PROBLEM REQUIREMENTS
Repeat the data. Keep each line identical.

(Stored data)

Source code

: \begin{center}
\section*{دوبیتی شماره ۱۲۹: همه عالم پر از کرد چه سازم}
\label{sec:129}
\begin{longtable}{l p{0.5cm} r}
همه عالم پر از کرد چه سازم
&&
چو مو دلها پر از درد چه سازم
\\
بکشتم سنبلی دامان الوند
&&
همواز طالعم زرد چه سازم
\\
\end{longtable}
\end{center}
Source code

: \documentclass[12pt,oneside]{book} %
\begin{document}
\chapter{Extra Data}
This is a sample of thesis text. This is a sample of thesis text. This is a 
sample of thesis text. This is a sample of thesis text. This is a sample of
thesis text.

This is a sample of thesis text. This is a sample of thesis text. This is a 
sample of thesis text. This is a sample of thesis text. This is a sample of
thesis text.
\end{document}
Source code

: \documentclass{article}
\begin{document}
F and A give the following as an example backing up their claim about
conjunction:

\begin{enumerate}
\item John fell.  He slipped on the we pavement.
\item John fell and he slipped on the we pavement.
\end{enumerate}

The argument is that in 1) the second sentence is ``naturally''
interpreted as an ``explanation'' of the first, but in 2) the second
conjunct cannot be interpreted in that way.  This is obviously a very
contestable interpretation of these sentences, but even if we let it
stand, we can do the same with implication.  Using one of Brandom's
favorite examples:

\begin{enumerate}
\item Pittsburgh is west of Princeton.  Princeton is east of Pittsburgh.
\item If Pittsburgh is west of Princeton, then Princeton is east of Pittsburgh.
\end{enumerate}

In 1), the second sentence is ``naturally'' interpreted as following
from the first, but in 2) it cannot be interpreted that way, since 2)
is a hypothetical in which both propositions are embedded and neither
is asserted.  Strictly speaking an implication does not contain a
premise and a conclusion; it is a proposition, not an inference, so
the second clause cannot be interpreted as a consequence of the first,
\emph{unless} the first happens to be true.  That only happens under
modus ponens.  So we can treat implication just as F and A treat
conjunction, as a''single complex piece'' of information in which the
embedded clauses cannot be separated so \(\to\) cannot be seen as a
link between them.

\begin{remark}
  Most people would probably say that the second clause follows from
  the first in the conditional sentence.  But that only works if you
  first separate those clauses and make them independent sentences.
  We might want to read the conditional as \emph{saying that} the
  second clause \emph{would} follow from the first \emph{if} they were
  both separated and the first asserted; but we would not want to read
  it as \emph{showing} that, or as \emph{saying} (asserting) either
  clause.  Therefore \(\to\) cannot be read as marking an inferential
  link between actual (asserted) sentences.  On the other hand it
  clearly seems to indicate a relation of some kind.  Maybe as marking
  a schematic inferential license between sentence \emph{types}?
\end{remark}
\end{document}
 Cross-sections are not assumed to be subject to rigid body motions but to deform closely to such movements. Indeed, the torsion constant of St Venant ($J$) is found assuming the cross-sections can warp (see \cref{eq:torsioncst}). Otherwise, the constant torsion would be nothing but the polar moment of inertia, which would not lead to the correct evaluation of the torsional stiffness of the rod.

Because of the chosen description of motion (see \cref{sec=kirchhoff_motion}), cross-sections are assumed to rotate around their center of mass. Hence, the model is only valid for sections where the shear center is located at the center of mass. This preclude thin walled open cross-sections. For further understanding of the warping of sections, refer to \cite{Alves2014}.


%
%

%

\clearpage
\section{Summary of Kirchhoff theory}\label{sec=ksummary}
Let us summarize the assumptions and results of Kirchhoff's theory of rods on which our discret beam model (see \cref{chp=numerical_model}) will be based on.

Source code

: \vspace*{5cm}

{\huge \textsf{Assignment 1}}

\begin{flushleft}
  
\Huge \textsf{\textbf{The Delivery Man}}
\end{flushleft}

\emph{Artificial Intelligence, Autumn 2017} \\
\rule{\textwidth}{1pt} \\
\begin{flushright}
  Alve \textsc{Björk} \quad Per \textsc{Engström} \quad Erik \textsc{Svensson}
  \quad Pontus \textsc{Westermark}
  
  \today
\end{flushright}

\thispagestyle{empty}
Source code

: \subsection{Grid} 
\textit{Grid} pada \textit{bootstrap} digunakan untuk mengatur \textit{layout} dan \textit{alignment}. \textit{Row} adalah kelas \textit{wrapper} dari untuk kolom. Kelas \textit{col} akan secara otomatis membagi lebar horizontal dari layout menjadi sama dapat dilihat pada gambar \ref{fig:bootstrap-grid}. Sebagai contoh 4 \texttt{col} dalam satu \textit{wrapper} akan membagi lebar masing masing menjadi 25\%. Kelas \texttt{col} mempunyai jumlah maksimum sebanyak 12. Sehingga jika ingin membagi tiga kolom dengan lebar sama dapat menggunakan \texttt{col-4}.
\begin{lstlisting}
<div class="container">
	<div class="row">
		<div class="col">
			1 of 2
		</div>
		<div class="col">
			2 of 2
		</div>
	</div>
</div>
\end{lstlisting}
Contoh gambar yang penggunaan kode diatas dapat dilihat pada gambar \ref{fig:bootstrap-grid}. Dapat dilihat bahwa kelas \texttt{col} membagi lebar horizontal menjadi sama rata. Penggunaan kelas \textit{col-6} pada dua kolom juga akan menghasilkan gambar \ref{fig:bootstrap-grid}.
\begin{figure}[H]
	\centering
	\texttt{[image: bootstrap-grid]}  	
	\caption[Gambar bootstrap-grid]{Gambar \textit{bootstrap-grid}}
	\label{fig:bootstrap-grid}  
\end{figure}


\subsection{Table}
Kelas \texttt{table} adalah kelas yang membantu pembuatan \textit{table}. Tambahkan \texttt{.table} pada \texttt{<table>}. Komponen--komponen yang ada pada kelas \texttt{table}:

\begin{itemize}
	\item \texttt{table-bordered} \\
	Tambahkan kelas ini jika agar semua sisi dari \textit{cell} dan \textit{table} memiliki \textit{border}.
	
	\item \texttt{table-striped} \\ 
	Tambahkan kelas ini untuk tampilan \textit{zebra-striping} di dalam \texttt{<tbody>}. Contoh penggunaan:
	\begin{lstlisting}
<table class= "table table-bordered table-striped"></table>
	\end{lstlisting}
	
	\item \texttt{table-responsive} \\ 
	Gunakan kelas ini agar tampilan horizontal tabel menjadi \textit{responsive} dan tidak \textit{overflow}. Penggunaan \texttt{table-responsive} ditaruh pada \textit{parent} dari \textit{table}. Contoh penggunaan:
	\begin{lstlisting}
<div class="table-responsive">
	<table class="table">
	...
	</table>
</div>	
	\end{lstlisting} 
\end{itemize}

WRITTEN SOLUTION
Source code

: \begin{center}
\section*{دوبیتی شماره ۱۲۹: همه عالم پر از کرد چه سازم}
\label{sec:129}
\begin{longtable}{l p{0.5cm} r}
همه عالم پر از کرد چه سازم
&&
چو مو دلها پر از درد چه سازم
\\
بکشتم سنبلی دامان الوند
&&
همواز طالعم زرد چه سازم
\\
\end{longtable}
\end{center}
Source code

: \documentclass[12pt,oneside]{book} %
\begin{document}
\chapter{Extra Data}
This is a sample of thesis text. This is a sample of thesis text. This is a 
sample of thesis text. This is a sample of thesis text. This is a sample of
thesis text.

This is a sample of thesis text. This is a sample of thesis text. This is a 
sample of thesis text. This is a sample of thesis text. This is a sample of
thesis text.
\end{document}
Source code

: \documentclass{article}
\begin{document}
F and A give the following as an example backing up their claim about
conjunction:

\begin{enumerate}
\item John fell.  He slipped on the we pavement.
\item John fell and he slipped on the we pavement.
\end{enumerate}

The argument is that in 1) the second sentence is ``naturally''
interpreted as an ``explanation'' of the first, but in 2) the second
conjunct cannot be interpreted in that way.  This is obviously a very
contestable interpretation of these sentences, but even if we let it
stand, we can do the same with implication.  Using one of Brandom's
favorite examples:

\begin{enumerate}
\item Pittsburgh is west of Princeton.  Princeton is east of Pittsburgh.
\item If Pittsburgh is west of Princeton, then Princeton is east of Pittsburgh.
\end{enumerate}

In 1), the second sentence is ``naturally'' interpreted as following
from the first, but in 2) it cannot be interpreted that way, since 2)
is a hypothetical in which both propositions are embedded and neither
is asserted.  Strictly speaking an implication does not contain a
premise and a conclusion; it is a proposition, not an inference, so
the second clause cannot be interpreted as a consequence of the first,
\emph{unless} the first happens to be true.  That only happens under
modus ponens.  So we can treat implication just as F and A treat
conjunction, as a''single complex piece'' of information in which the
embedded clauses cannot be separated so \(\to\) cannot be seen as a
link between them.

\begin{remark}
  Most people would probably say that the second clause follows from
  the first in the conditional sentence.  But that only works if you
  first separate those clauses and make them independent sentences.
  We might want to read the conditional as \emph{saying that} the
  second clause \emph{would} follow from the first \emph{if} they were
  both separated and the first asserted; but we would not want to read
  it as \emph{showing} that, or as \emph{saying} (asserting) either
  clause.  Therefore \(\to\) cannot be read as marking an inferential
  link between actual (asserted) sentences.  On the other hand it
  clearly seems to indicate a relation of some kind.  Maybe as marking
  a schematic inferential license between sentence \emph{types}?
\end{remark}
\end{document}
 Cross-sections are not assumed to be subject to rigid body motions but to deform closely to such movements. Indeed, the torsion constant of St Venant ($J$) is found assuming the cross-sections can warp (see \cref{eq:torsioncst}). Otherwise, the constant torsion would be nothing but the polar moment of inertia, which would not lead to the correct evaluation of the torsional stiffness of the rod.

Because of the chosen description of motion (see \cref{sec=kirchhoff_motion}), cross-sections are assumed to rotate around their center of mass. Hence, the model is only valid for sections where the shear center is located at the center of mass. This preclude thin walled open cross-sections. For further understanding of the warping of sections, refer to \cite{Alves2014}.


%
%

%

\clearpage
\section{Summary of Kirchhoff theory}\label{sec=ksummary}
Let us summarize the assumptions and results of Kirchhoff's theory of rods on which our discret beam model (see \cref{chp=numerical_model}) will be based on.

Source code

: \vspace*{5cm}

{\huge \textsf{Assignment 1}}

\begin{flushleft}
  
\Huge \textsf{\textbf{The Delivery Man}}
\end{flushleft}

\emph{Artificial Intelligence, Autumn 2017} \\
\rule{\textwidth}{1pt} \\
\begin{flushright}
  Alve \textsc{Björk} \quad Per \textsc{Engström} \quad Erik \textsc{Svensson}
  \quad Pontus \textsc{Westermark}
  
  \today
\end{flushright}

\thispagestyle{empty}
Source code

: \subsection{Grid} 
\textit{Grid} pada \textit{bootstrap} digunakan untuk mengatur \textit{layout} dan \textit{alignment}. \textit{Row} adalah kelas \textit{wrapper} dari untuk kolom. Kelas \textit{col} akan secara otomatis membagi lebar horizontal dari layout menjadi sama dapat dilihat pada gambar \ref{fig:bootstrap-grid}. Sebagai contoh 4 \texttt{col} dalam satu \textit{wrapper} akan membagi lebar masing masing menjadi 25\%. Kelas \texttt{col} mempunyai jumlah maksimum sebanyak 12. Sehingga jika ingin membagi tiga kolom dengan lebar sama dapat menggunakan \texttt{col-4}.
\begin{lstlisting}
<div class="container">
	<div class="row">
		<div class="col">
			1 of 2
		</div>
		<div class="col">
			2 of 2
		</div>
	</div>
</div>
\end{lstlisting}
Contoh gambar yang penggunaan kode diatas dapat dilihat pada gambar \ref{fig:bootstrap-grid}. Dapat dilihat bahwa kelas \texttt{col} membagi lebar horizontal menjadi sama rata. Penggunaan kelas \textit{col-6} pada dua kolom juga akan menghasilkan gambar \ref{fig:bootstrap-grid}.
\begin{figure}[H]
	\centering
	\texttt{[image: bootstrap-grid]}  	
	\caption[Gambar bootstrap-grid]{Gambar \textit{bootstrap-grid}}
	\label{fig:bootstrap-grid}  
\end{figure}


\subsection{Table}
Kelas \texttt{table} adalah kelas yang membantu pembuatan \textit{table}. Tambahkan \texttt{.table} pada \texttt{<table>}. Komponen--komponen yang ada pada kelas \texttt{table}:

\begin{itemize}
	\item \texttt{table-bordered} \\
	Tambahkan kelas ini jika agar semua sisi dari \textit{cell} dan \textit{table} memiliki \textit{border}.
	
	\item \texttt{table-striped} \\ 
	Tambahkan kelas ini untuk tampilan \textit{zebra-striping} di dalam \texttt{<tbody>}. Contoh penggunaan:
	\begin{lstlisting}
<table class= "table table-bordered table-striped"></table>
	\end{lstlisting}
	
	\item \texttt{table-responsive} \\ 
	Gunakan kelas ini agar tampilan horizontal tabel menjadi \textit{responsive} dan tidak \textit{overflow}. Penggunaan \texttt{table-responsive} ditaruh pada \textit{parent} dari \textit{table}. Contoh penggunaan:
	\begin{lstlisting}
<div class="table-responsive">
	<table class="table">
	...
	</table>
</div>	
	\end{lstlisting} 
\end{itemize}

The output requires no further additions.